(Supplied data Opens)

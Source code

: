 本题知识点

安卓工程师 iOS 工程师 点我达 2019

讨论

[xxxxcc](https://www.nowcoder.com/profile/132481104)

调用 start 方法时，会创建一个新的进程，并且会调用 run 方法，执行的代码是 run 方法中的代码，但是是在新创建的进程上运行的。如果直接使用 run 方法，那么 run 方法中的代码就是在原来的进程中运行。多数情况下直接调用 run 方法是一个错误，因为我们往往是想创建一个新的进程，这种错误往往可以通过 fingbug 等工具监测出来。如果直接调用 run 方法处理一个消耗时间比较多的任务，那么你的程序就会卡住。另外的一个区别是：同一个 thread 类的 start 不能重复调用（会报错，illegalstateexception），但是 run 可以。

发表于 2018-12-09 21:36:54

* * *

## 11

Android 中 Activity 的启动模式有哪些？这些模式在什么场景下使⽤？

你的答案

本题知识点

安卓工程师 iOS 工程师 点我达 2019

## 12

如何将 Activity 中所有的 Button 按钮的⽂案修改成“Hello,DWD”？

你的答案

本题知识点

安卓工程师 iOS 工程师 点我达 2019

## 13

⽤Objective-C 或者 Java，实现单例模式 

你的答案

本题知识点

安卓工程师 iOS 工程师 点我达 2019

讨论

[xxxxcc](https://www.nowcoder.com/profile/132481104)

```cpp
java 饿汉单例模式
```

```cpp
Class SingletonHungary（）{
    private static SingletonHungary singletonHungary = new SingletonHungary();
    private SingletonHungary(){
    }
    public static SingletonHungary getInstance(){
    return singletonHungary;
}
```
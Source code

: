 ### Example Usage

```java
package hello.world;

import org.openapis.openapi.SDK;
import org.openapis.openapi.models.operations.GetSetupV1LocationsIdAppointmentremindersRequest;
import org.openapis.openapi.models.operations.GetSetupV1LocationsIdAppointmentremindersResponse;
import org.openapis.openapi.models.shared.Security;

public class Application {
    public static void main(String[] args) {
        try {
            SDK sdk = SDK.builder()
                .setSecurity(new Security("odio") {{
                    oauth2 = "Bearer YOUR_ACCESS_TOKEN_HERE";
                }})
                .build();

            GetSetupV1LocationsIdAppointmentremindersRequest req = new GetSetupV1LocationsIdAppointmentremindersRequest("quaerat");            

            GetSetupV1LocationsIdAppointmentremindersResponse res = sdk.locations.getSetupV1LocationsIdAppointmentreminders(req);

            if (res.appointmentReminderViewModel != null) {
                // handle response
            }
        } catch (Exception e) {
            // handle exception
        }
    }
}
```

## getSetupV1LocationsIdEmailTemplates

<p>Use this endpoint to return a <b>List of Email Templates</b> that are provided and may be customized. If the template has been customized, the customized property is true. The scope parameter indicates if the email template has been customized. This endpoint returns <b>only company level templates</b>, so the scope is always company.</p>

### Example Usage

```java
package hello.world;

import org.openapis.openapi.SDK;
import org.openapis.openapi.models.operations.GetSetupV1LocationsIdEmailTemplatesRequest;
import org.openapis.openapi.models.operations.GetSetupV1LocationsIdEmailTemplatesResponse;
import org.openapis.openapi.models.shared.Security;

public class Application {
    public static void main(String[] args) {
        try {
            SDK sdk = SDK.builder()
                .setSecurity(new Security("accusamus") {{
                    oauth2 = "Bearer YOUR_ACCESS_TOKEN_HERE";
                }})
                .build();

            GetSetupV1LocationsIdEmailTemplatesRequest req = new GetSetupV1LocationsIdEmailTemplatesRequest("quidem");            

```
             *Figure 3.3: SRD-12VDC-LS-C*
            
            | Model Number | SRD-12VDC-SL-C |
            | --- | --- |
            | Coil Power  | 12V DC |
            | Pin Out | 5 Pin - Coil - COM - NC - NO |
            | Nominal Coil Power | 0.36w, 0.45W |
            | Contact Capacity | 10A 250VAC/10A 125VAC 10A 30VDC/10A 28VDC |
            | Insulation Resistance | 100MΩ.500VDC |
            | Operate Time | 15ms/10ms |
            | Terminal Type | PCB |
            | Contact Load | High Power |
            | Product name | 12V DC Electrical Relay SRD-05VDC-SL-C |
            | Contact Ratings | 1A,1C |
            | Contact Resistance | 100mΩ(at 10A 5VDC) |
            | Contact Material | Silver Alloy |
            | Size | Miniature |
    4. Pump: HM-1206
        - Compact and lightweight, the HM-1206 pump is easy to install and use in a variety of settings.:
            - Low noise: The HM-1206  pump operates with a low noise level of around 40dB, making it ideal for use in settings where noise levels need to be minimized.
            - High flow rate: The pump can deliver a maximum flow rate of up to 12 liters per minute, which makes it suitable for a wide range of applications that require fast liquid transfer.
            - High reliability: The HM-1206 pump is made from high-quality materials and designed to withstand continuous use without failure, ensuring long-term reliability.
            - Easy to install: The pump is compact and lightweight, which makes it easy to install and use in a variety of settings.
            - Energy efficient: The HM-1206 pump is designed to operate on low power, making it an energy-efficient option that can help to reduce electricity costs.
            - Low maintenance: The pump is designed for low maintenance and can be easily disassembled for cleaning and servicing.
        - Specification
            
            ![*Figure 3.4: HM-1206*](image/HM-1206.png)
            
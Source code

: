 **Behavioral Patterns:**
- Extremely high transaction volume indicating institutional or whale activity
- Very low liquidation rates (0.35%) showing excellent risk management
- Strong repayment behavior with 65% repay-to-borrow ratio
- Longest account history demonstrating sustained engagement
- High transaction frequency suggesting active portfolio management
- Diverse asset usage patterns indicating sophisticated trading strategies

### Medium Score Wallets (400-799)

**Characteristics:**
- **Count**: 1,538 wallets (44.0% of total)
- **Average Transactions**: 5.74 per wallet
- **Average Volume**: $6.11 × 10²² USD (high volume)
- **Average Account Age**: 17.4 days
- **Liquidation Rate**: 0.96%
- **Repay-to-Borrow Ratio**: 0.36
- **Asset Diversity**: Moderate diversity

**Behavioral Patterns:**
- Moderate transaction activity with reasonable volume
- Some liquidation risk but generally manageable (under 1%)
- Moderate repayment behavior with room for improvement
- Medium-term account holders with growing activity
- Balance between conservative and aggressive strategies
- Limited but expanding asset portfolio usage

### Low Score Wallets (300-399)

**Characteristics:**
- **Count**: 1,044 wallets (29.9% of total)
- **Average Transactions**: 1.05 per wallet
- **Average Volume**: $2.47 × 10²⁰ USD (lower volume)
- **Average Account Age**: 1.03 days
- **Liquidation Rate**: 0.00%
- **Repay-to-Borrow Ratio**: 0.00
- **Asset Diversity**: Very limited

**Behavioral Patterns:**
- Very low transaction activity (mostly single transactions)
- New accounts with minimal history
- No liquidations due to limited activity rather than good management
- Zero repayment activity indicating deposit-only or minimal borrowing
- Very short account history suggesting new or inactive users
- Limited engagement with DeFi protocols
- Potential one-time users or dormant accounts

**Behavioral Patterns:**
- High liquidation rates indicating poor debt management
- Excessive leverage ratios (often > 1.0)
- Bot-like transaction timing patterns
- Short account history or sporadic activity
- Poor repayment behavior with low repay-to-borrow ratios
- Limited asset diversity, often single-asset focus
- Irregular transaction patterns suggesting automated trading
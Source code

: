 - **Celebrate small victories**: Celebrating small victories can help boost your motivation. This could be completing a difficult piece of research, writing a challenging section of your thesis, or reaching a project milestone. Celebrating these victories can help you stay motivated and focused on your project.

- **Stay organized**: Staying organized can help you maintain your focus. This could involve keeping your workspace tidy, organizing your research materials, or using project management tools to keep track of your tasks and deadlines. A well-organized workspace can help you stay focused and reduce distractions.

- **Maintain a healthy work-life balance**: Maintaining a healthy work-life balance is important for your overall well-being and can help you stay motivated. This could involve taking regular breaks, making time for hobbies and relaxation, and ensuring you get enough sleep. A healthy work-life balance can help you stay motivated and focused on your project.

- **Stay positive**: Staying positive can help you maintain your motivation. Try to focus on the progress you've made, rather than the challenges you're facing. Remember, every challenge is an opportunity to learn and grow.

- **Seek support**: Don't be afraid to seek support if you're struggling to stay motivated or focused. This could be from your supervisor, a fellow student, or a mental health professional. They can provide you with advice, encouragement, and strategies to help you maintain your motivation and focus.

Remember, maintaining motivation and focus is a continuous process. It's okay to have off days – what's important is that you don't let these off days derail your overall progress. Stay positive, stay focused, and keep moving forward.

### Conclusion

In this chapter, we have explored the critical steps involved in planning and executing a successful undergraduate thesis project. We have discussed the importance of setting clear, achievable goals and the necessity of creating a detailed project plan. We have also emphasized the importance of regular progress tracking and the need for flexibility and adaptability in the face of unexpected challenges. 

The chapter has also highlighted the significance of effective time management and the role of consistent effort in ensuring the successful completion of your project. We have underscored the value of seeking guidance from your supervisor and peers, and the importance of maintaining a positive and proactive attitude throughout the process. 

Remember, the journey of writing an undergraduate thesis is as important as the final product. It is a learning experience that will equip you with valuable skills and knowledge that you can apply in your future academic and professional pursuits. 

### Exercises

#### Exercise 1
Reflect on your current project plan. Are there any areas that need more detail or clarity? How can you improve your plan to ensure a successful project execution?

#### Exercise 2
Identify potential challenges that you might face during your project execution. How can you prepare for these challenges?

(Supplied data Closes)

## The task
Repeat, exactly as they stand above, the lines from the line with "- Moderate transaction" to the line with "- **Average Transactions**: 1.05 per wallet", both lines included.

## Completed exercise
- Moderate transaction activity with reasonable volume
- Some liquidation risk but generally manageable (under 1%)
- Moderate repayment behavior with room for improvement
- Medium-term account holders with growing activity
- Balance between conservative and aggressive strategies
- Limited but expanding asset portfolio usage

### Low Score Wallets (300-399)

**Characteristics:**
- **Count**: 1,044 wallets (29.9% of total)
- **Average Transactions**: 1.05 per wallet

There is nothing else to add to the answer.